*** DATA FOR THIS EXERCISE ***

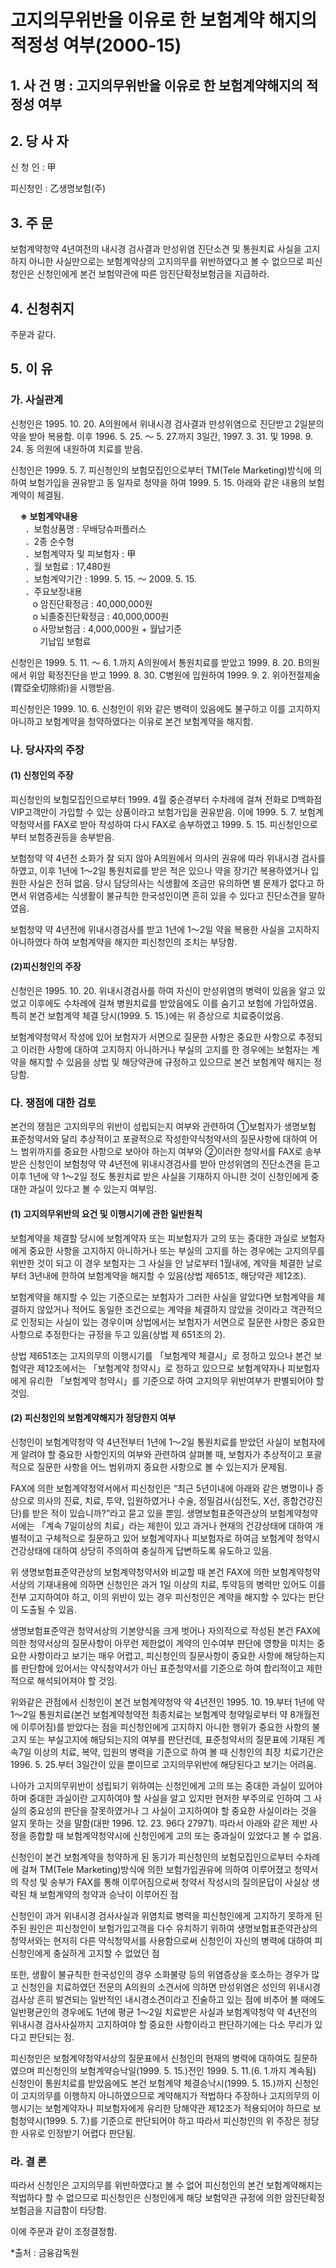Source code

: # 고지의무위반을 이유로 한 보험계약 해지의 적정성 여부(2000-15)

## 1. 사 건 명 : 고지의무위반을 이유로 한 보험계약해지의 적정성 여부
## 2. 당 사 자

신 청 인 : 甲

피신청인 : 乙생명보험(주)

## 3. 주    문
보험계약청약 4년여전의 내시경 검사결과 만성위염 진단소견 및 통원치료 사실을 고지하지 아니한 사실만으로는 보험계약상의 고지의무를 위반하였다고 볼 수 없으므로 피신청인은 신청인에게 본건 보험약관에 따른 암진단확정보험금을 지급하라.

## 4. 신청취지
주문과 같다.

## 5. 이   유
### 가. 사실관계

신청인은 1995. 10. 20. A의원에서 위내시경 검사결과 만성위염으로 진단받고 2일분의 약을 받아 복용함. 이후 1996. 5. 25. ～ 5. 27.까지 3일간, 1997. 3. 31. 및 1998. 9. 24. 동 의원에 내원하여 치료를 받음.

신청인은 1999. 5. 7. 피신청인의 보험모집인으로부터 TM(Tele Marketing)방식에 의하여 보험가입을 권유받고 동 일자로 청약을 하여 1999. 5. 15. 아래와 같은 내용의 보험계약이 체결됨.

&nbsp;&nbsp;&nbsp;&nbsp;**※ 보험계약내용**<br>&nbsp;&nbsp;&nbsp;&nbsp;&nbsp; ．보험상품명   : 무배당슈퍼플러스<br>&nbsp;&nbsp;&nbsp;&nbsp;&nbsp;
．2종 순수형<br>&nbsp;&nbsp;&nbsp;&nbsp;&nbsp;
．보험계약자 및 피보험자 : 甲<br>&nbsp;&nbsp;&nbsp;&nbsp;&nbsp;
．월 보험료    : 17,480원<br>&nbsp;&nbsp;&nbsp;&nbsp;&nbsp;
．보험계약기간 : 1999. 5. 15. ～ 2009. 5. 15.<br>&nbsp;&nbsp;&nbsp;&nbsp;&nbsp;
．주요보장내용<br>&nbsp;&nbsp;&nbsp;&nbsp;&nbsp;&nbsp;&nbsp;&nbsp;&nbsp;o 암진단확정금     :   40,000,000원<br>&nbsp;&nbsp;&nbsp;&nbsp;&nbsp;&nbsp;&nbsp;&nbsp;&nbsp;o 뇌졸중진단확정금 :   40,000,000원<br>&nbsp;&nbsp;&nbsp;&nbsp;&nbsp;&nbsp;&nbsp;&nbsp;&nbsp;o 사망보험금       :    4,000,000원 + 월납기준<br>&nbsp;&nbsp;&nbsp;&nbsp;&nbsp;&nbsp;&nbsp;&nbsp;&nbsp;&nbsp;&nbsp;&nbsp;기납입 보험료

신청인은 1999. 5. 11. ～ 6. 1.까지 A의원에서 통원치료를 받았고 1999. 8. 20. B의원에서 위암 확정진단을 받고 1999. 8. 30. C병원에 입원하여 1999. 9. 2. 위아전절제술(胃亞全切除術)을 시행받음.

피신청인은 1999. 10. 6. 신청인이 위와 같은 병력이 있음에도 불구하고 이를 고지하지 아니하고 보험계약을 청약하였다는 이유로 본건 보험계약을 해지함.
 
### 나. 당사자의 주장
#### (1) 신청인의 주장
피신청인의 보험모집인으로부터 1999. 4월 중순경부터 수차례에 걸쳐 전화로 D백화점 VIP고객만이 가입할 수 있는 상품이라고  보험가입을 권유받음. 이에 1999. 5. 7. 보험계약청약서를 FAX로 받아 작성하여 다시 FAX로 송부하였고 1999. 5. 15. 피신청인으로부터 보험증권등을 송부받음.

보험청약 약 4년전 소화가 잘 되지 않아 A의원에서 의사의 권유에 따라 위내시경 검사를 하였고, 이후 1년에 1～2일 통원치료를 받은 적은 있으나 약을 장기간 복용하였거나 입원한 사실은 전혀 없음. 당시 담당의사는 식생활에 조금만 유의하면 별 문제가 없다고 하면서 위염증세는 식생활이 불규칙한 한국성인이면 흔히 있을 수 있다고 진단소견을 말하였음.
  
보험청약 약 4년전에 위내시경검사를 받고 1년에 1～2일 약을 복용한 사실을 고지하지 아니하였다 하여 보험계약을 해지한 피신청인의 조치는 부당함.

#### (2)피신청인의 주장

신청인은 1995. 10. 20. 위내시경검사를 하여 자신이 만성위염의 병력이 있음을 알고 있었고 이후에도 수차례에 걸쳐 병원치료를 받았음에도 이를 숨기고 보험에 가입하였음. 특히 본건 보험계약 체결 당시(1999. 5. 15.)에는 위 증상으로 치료중이었음. 

보험계약청약서 작성에 있어 보험자가 서면으로 질문한 사항은 중요한 사항으로 추정되고 이러한 사항에 대하여 고지하지 아니하거나 부실의 고지를 한 경우에는 보험자는 계약을 해지할 수 있음을 상법 및 해당약관에 규정하고 있으므로 본건 보험계약 해지는 정당함.

### 다. 쟁점에 대한 검토

본건의 쟁점은 고지의무의 위반이 성립되는지 여부와 관련하여 ①보험자가 생명보험 표준청약서와 달리 추상적이고 포괄적으로 작성한약식청약서의 질문사항에 대하여 어느 범위까지를 중요한 사항으로 보아야 하는지 여부와 ②이러한 청약서를 FAX로 송부받은 신청인이 보험청약 약 4년전에 위내시경검사를 받아 만성위염의 진단소견을 듣고 이후 1년에 약 1～2일 정도 통원치료 받은 사실을 기재하지 아니한 것이 신청인에게 중대한 과실이 있다고 볼 수 있는지 여부임.

#### (1) 고지의무위반의 요건 및 이행시기에 관한 일반원칙

보험계약을 체결할 당시에 보험계약자 또는 피보험자가 고의 또는 중대한 과실로 보험자에게 중요한 사항을 고지하지 아니하거나 또는 부실의 고지를 하는 경우에는 고지의무를 위반한 것이 되고 이 경우 보험자는 그 사실을 안 날로부터 1월내에, 계약을 체결한 날로부터 3년내에 한하여 보험계약을 해지할 수 있음(상법 제651조, 해당약관 제12조).
 
보험계약을 해지할 수 있는 기준으로는 보험자가 그러한 사실을 알았다면 보험계약을 체결하지 않았거나 적어도 동일한 조건으로는 계약을 체결하지 않았을 것이라고 객관적으로 인정되는 사실이 있는 경우이며 상법에서는 보험자가 서면으로 질문한 사항은 중요한 사항으로 추정한다는 규정을 두고 있음(상법 제 651조의 2).
 
상법 제651조는 고지의무의 이행시기를 「보험계약 체결시」로 정하고 있으나 본건 보험약관 제12조에서는 「보험계약 청약시」로 정하고 있으므로 보험계약자나 피보험자에게 유리한 「보험계약 청약시」를 기준으로 하여 고지의무 위반여부가 판별되어야 할 것임.

#### (2) 피신청인의 보험계약해지가 정당한지 여부
신청인이 보험계약청약 약 4년전부터 1년에 1～2일 통원치료를 받았던 사실이 보험자에게 알려야 할 중요한 사항인지의 여부와 관련하여 살펴볼 때, 보험자가 추상적이고 포괄적으로 질문한 사항을 어느 범위까지 중요한 사항으로 볼 수 있는지가 문제됨.

FAX에 의한 보험계약청약서에서 피신청인은 “최근 5년이내에 아래와 같은 병명이나 증상으로 의사의 진료, 치료, 투약, 입원하였거나 수술, 정밀검사(심전도, X선, 종합건강진단)를 받은 적이 있습니까?”라고 묻고 있을 뿐임. 생명보험표준약관상의 보험계약청약서에는 「계속 7일이상의 치료」라는 제한이 있고 과거나 현재의 건강상태에 대하여 개별적이고 구체적으로 질문하고 있어 보험계약자나 피보험자로 하여금 보험계약 청약시 건강상태에 대하여 상당히 주의하여 충실하게 답변하도록 유도하고 있음. 

위 생명보험표준약관상의 보험계약청약서와 비교할 때 본건 FAX에 의한 보험계약청약서상의 기재내용에 의하면 신청인은 과거 1일 이상의 치료, 투약등의 병력만 있어도 이를 전부 고지하여야 하고, 이의 위반이 있는 경우 피신청인은 계약을 해지할 수 있다는 판단이 도출될 수 있음.

생명보험표준약관 청약서상의 기본양식을 크게 벗어나 자의적으로 작성된 본건 FAX에 의한 청약서상의 질문사항이 아무런 제한없이 계약의 인수여부 판단에 영향을 미치는 중요한 사항이라고 보기는 매우 어렵고, 피신청인의 질문사항이 중요한 사항에 해당하는지를 판단함에 있어서는 약식청약서가 아닌 표준청약서를 기준으로 하여 합리적이고 제한적으로 해석되어져야 할 것임. 

위와같은 관점에서 신청인이 본건 보험계약청약 약 4년전인 1995. 10. 19.부터 1년에 약 1～2일 통원치료(본건 보험계약청약전 최종치료는 보험계약 청약일로부터 약 8개월전에 이루어짐)를 받았다는 점을 피신청인에게 고지하지 아니한 행위가 중요한 사항의 불고지 또는 부실고지에 해당되는지의 여부를 판단컨데, 표준청약서의 질문표에 기재된 계속7일 이상의 치료, 복약, 입원의 병력을 기준으로 하여 볼 때 신청인의 최장 치료기간은 1996. 5. 25.부터 3일간이 있을 뿐이므로 고지의무위반에 해당된다고 보기는 어려움. 

나아가 고지의무위반이 성립되기 위하여는 신청인에게 고의 또는 중대한 과실이 있어야 하며 중대한 과실이란 고지하여야 할 사실을 알고 있지만 현저한 부주의로 인하여 그 사실의 중요성의 판단을 잘못하였거나 그 사실이 고지하여야 할 중요한 사실이라는 것을 알지 못하는 것을 말함(대판 1996. 12. 23. 96다 27971). 따라서 아래와 같은 제반 사정을 종합할 때 보험계약청약시에 신청인에게 고의 또는 중과실이 있었다고 볼 수 없음.

신청인이 본건 보험계약을 청약하게 된 동기가 피신청인의 보험모집인으로부터 수차례에 걸쳐 TM(Tele Marketing)방식에 의한 보험가입권유에 의하여 이루어졌고 청약서의 작성 및 송부가 FAX를 통해 이루어짐으로써 청약서 작성시의 질의문답이 사실상 생략된 채 보험계약의 청약과 승낙이 이루어진 점

신청인이 과거 위내시경 검사사실과 위염치료 병력을 피신청인에게 고지하기 못하게 된 주된 원인은 피신청인이 보험가입고객을 다수 유치하기 위하여 생명보험표준약관상의 청약서와는 현저히 다른 약식청약서를 사용함으로써 신청인이 자신의 병력에 대하여 피신청인에게 충실하게 고지할 수 없었던 점

또한, 생활이 불규칙한 한국성인의 경우 소화불량 등의 위염증상을 호소하는 경우가 많고 신청인을 치료하였던 전문의 A의원의 소견서에 의하면 만성위염은 성인의 위내시경 검사상 흔히 발견되는 일반적인 내시경소견이라고 진술하고 있는 점에 비추어 볼 때에도 일반평균인의 경우에도 1년에 평균 1～2일 치료받은 사실과 보험계약청약 약 4년전의 위내시경 검사사실까지 고지하여야 할 중요한 사항이라고 판단하기에는 다소 무리가 있다고 판단되는 점.

피신청인은 보험계약청약서상의 질문표에서 신청인의 현재의 병력에 대하여도 질문하였으며 피신청인의 보험계약승낙일(1999. 5. 15.)전인 1999. 5. 11.(6. 1.까지 계속됨) 신청인이 통원치료를 받았음에도 본건 보험계약 체결승낙시(1999. 5. 15.)까지 신청인이 고지의무를 이행하지 아니하였으므로 계약해지가 적법하다 주장하나 고지의무의 이행시기는 보험계약자나 피보험자에게 유리한 당해약관 제12조가 적용되어야 하므로 보험청약시(1999. 5. 7.)를 기준으로 판단되어야 하고 따라서 피신청인의 위 주장은 정당한 사유로 인정받기 어렵다 판단됨.
    
### 라. 결 론
따라서 신청인은 고지의무를 위반하였다고 볼 수 없어 피신청인의  본건 보험계약해지는 적법하다 할 수 없으므로 피신청인은 신청인에게  해당 보험약관 규정에 의한 암진단확정보험금을 지급함이 타당함.

이에 주문과 같이 조정결정함.

*출처 : 금융감독원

*** End of DATA FOR THIS EXERCISE ***

▶ [EXERCISE REQUIREMENTS]:
Nothing but an exact copy belongs in the answer: the lines from the top of the records through the line containing "보험청약 약 4년전 소화가", minus the pictures.

▶ [RESPONSE TO THIS TASK]:
Source code

: # 고지의무위반을 이유로 한 보험계약 해지의 적정성 여부(2000-15)

## 1. 사 건 명 : 고지의무위반을 이유로 한 보험계약해지의 적정성 여부
## 2. 당 사 자

신 청 인 : 甲

피신청인 : 乙생명보험(주)

## 3. 주    문
보험계약청약 4년여전의 내시경 검사결과 만성위염 진단소견 및 통원치료 사실을 고지하지 아니한 사실만으로는 보험계약상의 고지의무를 위반하였다고 볼 수 없으므로 피신청인은 신청인에게 본건 보험약관에 따른 암진단확정보험금을 지급하라.

## 4. 신청취지
주문과 같다.

## 5. 이   유
### 가. 사실관계

신청인은 1995. 10. 20. A의원에서 위내시경 검사결과 만성위염으로 진단받고 2일분의 약을 받아 복용함. 이후 1996. 5. 25. ～ 5. 27.까지 3일간, 1997. 3. 31. 및 1998. 9. 24. 동 의원에 내원하여 치료를 받음.

신청인은 1999. 5. 7. 피신청인의 보험모집인으로부터 TM(Tele Marketing)방식에 의하여 보험가입을 권유받고 동 일자로 청약을 하여 1999. 5. 15. 아래와 같은 내용의 보험계약이 체결됨.

&nbsp;&nbsp;&nbsp;&nbsp;**※ 보험계약내용**<br>&nbsp;&nbsp;&nbsp;&nbsp;&nbsp; ．보험상품명   : 무배당슈퍼플러스<br>&nbsp;&nbsp;&nbsp;&nbsp;&nbsp;
．2종 순수형<br>&nbsp;&nbsp;&nbsp;&nbsp;&nbsp;
．보험계약자 및 피보험자 : 甲<br>&nbsp;&nbsp;&nbsp;&nbsp;&nbsp;
．월 보험료    : 17,480원<br>&nbsp;&nbsp;&nbsp;&nbsp;&nbsp;
．보험계약기간 : 1999. 5. 15. ～ 2009. 5. 15.<br>&nbsp;&nbsp;&nbsp;&nbsp;&nbsp;
．주요보장내용<br>&nbsp;&nbsp;&nbsp;&nbsp;&nbsp;&nbsp;&nbsp;&nbsp;&nbsp;o 암진단확정금     :   40,000,000원<br>&nbsp;&nbsp;&nbsp;&nbsp;&nbsp;&nbsp;&nbsp;&nbsp;&nbsp;o 뇌졸중진단확정금 :   40,000,000원<br>&nbsp;&nbsp;&nbsp;&nbsp;&nbsp;&nbsp;&nbsp;&nbsp;&nbsp;o 사망보험금       :    4,000,000원 + 월납기준<br>&nbsp;&nbsp;&nbsp;&nbsp;&nbsp;&nbsp;&nbsp;&nbsp;&nbsp;&nbsp;&nbsp;&nbsp;기납입 보험료

신청인은 1999. 5. 11. ～ 6. 1.까지 A의원에서 통원치료를 받았고 1999. 8. 20. B의원에서 위암 확정진단을 받고 1999. 8. 30. C병원에 입원하여 1999. 9. 2. 위아전절제술(胃亞全切除術)을 시행받음.

피신청인은 1999. 10. 6. 신청인이 위와 같은 병력이 있음에도 불구하고 이를 고지하지 아니하고 보험계약을 청약하였다는 이유로 본건 보험계약을 해지함.
 
### 나. 당사자의 주장
#### (1) 신청인의 주장
피신청인의 보험모집인으로부터 1999. 4월 중순경부터 수차례에 걸쳐 전화로 D백화점 VIP고객만이 가입할 수 있는 상품이라고  보험가입을 권유받음. 이에 1999. 5. 7. 보험계약청약서를 FAX로 받아 작성하여 다시 FAX로 송부하였고 1999. 5. 15. 피신청인으로부터 보험증권등을 송부받음.

보험청약 약 4년전 소화가 잘 되지 않아 A의원에서 의사의 권유에 따라 위내시경 검사를 하였고, 이후 1년에 1～2일 통원치료를 받은 적은 있으나 약을 장기간 복용하였거나 입원한 사실은 전혀 없음. 당시 담당의사는 식생활에 조금만 유의하면 별 문제가 없다고 하면서 위염증세는 식생활이 불규칙한 한국성인이면 흔히 있을 수 있다고 진단소견을 말하였음.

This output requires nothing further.